- Consórcio Nordeste garantiu 5,5 bilhões de reais em royalties de hidrelétricas para reduzir tarifas na região da Sudene, com economia prevista de até 5,8% nas contas de luz em 2026.
- A negociação com o governo federal e a Agência Nacional de Energia Elétrica (Aneel) teve início em dezembro de 2025, como proteção aos consumidores nordestinos.
- O repasse será feito pela Câmara de Comercialização de Energia Elétrica (CCEE) em parcelas mensais, com final prevista para janeiro de 2027.
- Os recursos serão creditados nas distribuidoras da região — Energisa Sergipe, Equatorial Alagoas, Neoenergia Coelba, Neoenergia Cosern e Neoenergia Pernambuco — para beneficiar apenas os consumidores cativos da Sudene.
- Além do desconto, o dinheiro dos royalties também servirá para ajustar o cálculo de perdas da Aneel, evitando que custos da região com restrições sejam repassados aos clientes.
Em uma articulação política entre governadores do Nordeste, o bloco assegurou 5,5 bilhões de reais em royalties de hidrelétricas. O objetivo é proteger consumidores cativos na área da Sudene em 2026, com desconto nas contas de luz.
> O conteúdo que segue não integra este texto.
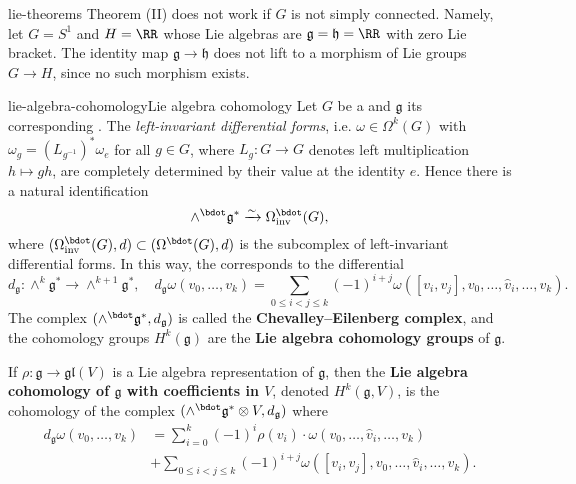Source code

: \begin{example}{lie-theorems}
    Theorem (II) does not work if $G$ is not simply connected. Namely, let $G = S^1$ and $H = \RR$ whose Lie algebras are $\mathfrak{g} = \mathfrak{h} = \RR$ with zero Lie bracket. The identity map $\mathfrak{g} \to \mathfrak{h}$ does not lift to a morphism of Lie groups $G \to H$, since no such morphism exists.
\end{example}

\begin{topic}{lie-algebra-cohomology}{Lie algebra cohomology}
    Let $G$ be a  and $\mathfrak{g}$ its corresponding . The \textit{left-invariant differential forms}, i.e.  $\omega \in \Omega^k(G)$ with $\omega_g = (L_{g^{-1}})^* \omega_e$ for all $g \in G$, where $L_g : G \to G$ denotes left multiplication $h \mapsto gh$, are completely determined by their value at the identity $e$. Hence there is a natural identification
    \[ \wedge^\bdot \mathfrak{g}^* \xrightarrow{\sim} \Omega^\bdot_\textup{inv}(G), \]
    where $(\Omega^\bdot_\textup{inv}(G), d) \subset (\Omega^\bdot(G), d)$ is the subcomplex of left-invariant differential forms. In this way, the  corresponds to the differential
    \[ d_\mathfrak{g} : \wedge^k \mathfrak{g}^* \to \wedge^{k + 1} \mathfrak{g}^*, \quad d_\mathfrak{g} \omega(v_0, \ldots, v_k) = \sum_{0 \le i < j \le k} (-1)^{i + j} \omega([v_i, v_j], v_0, \ldots, \hat{v}_i, \ldots, v_k) . \]
    The complex $(\wedge^\bdot \mathfrak{g}^*, d_\mathfrak{g})$ is called the \textbf{Chevalley--Eilenberg complex}, and the cohomology groups $H^k(\mathfrak{g})$ are the \textbf{Lie algebra cohomology groups} of $\mathfrak{g}$.
    
    If $\rho : \mathfrak{g} \to \mathfrak{gl}(V)$ is a Lie algebra representation of $\mathfrak{g}$, then the \textbf{Lie algebra cohomology of $\mathfrak{g}$ with coefficients in $V$}, denoted $H^k(\mathfrak{g}, V)$, is the cohomology of the complex $(\wedge^\bdot \mathfrak{g}^* \otimes V, d_\mathfrak{g})$ where
    \[ \begin{aligned}
        d_\mathfrak{g} \omega(v_0, \ldots, v_k) &= \sum_{i = 0}^{k} (-1)^i \rho(v_i) \cdot \omega(v_0, \ldots, \hat{v}_i, \ldots, v_k) \\ &+ \sum_{0 \le i < j \le k} (-1)^{i + j} \omega([v_i, v_j], v_0, \ldots, \hat{v}_i, \ldots, v_k) .
    \end{aligned} \]
\end{topic}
O acordo envolve a Agência Nacional de Energia Elétrica (Aneel) e a Câmara de Comercialização de Energia Elétrica (CCEE). O repasse será realizado em parcelas mensais, com término previsto para janeiro de 2027.
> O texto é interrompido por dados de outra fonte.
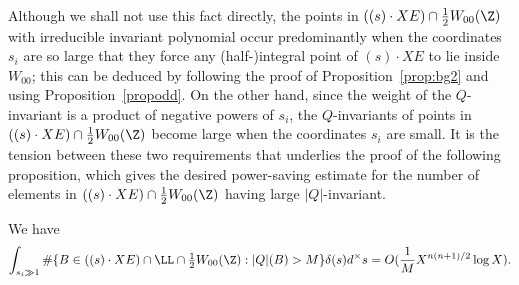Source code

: Although we shall not use this fact directly,
the points in $((s)\cdot XE)\cap \frac12W_{00}(\Z)$ with irreducible
invariant polynomial occur predominantly when the coordinates $s_i$
are so large that they force any (half-)integral point of $(s)\cdot
XE$ to lie inside $W_{00}$; this can be deduced by following the
proof of Proposition~\ref{prop:bg2} and using Proposition~\ref{propodd}.
On the other hand, since the weight of
the $Q$-invariant is a product of negative powers of $s_i$, the
$Q$-invariants of points in $((s)\cdot XE)\cap \frac12W_{00}(\Z)$
become large when the coordinates $s_i$ are small.  It is the tension
between these two requirements that underlies the proof of the following proposition,
which gives the desired power-saving estimate for the
number of elements in $((s)\cdot XE) \cap \frac12W_{00}(\Z)$ having
large $|Q|$-invariant.

\begin{proposition}
\notready\label{proplargeQbound}
We have
\begin{equation*}
\int_{s_i\gg 1} \#\{B\in ((s)\cdot XE)\cap \LL\cap
{\textstyle\frac12} W_{00}(\Z):|Q|(B)>M\}\delta(s)d^\times s=O(\frac{1}{M}X^{n(n+1)/2}\log X).
\end{equation*}
\end{proposition}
O recurso será distribuído para distribuidoras da região, como Energisa Sergipe, Equatorial Alagoas, Neoenergia Coelba, Neoenergia Cosern e Neoenergia Pernambuco. Beneficiará apenas residências e pequenos comércios da Sudene.
Segundo o governador de Alagoas e presidente do Consórcio Nordeste, Paulo Dantas, o aporte mostra o protagonismo regional na geração de energia limpa. Ele ressalta a redução possível na conta de milhares de nordestinos.
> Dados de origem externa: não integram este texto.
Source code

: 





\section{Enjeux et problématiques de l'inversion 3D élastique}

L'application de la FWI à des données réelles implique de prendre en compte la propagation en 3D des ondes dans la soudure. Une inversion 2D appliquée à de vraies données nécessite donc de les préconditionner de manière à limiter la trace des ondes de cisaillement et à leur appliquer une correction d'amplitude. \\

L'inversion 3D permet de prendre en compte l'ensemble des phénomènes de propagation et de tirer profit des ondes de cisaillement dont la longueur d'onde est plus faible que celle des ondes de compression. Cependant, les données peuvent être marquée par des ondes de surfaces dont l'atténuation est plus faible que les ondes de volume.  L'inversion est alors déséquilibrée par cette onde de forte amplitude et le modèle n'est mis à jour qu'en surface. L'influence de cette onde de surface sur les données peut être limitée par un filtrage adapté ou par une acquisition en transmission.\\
O mecanismo também corrige fatores técnicos. O dinheiro dos royalties será usado para ajustar o cálculo de perdas da Aneel. Assim, custos de operação em áreas com restrições não recairiam diretamente sobre o consumidor final.
Detalhes do repasse
Os 5,5 bilhões financiarão um escudo tarifário em 2026, com economia estimada de até 5,8% para a energia residencial nordestina. O benefício contrapõe o reajuste médio de 8,6% previsto para o restante do país.
Impacto regional
A iniciativa reforça a postura de o Nordeste compensar custos operacionais com recursos de royalties de hidrelétricas. A medida também valoriza a produção de energia limpa da região diante de demais estados.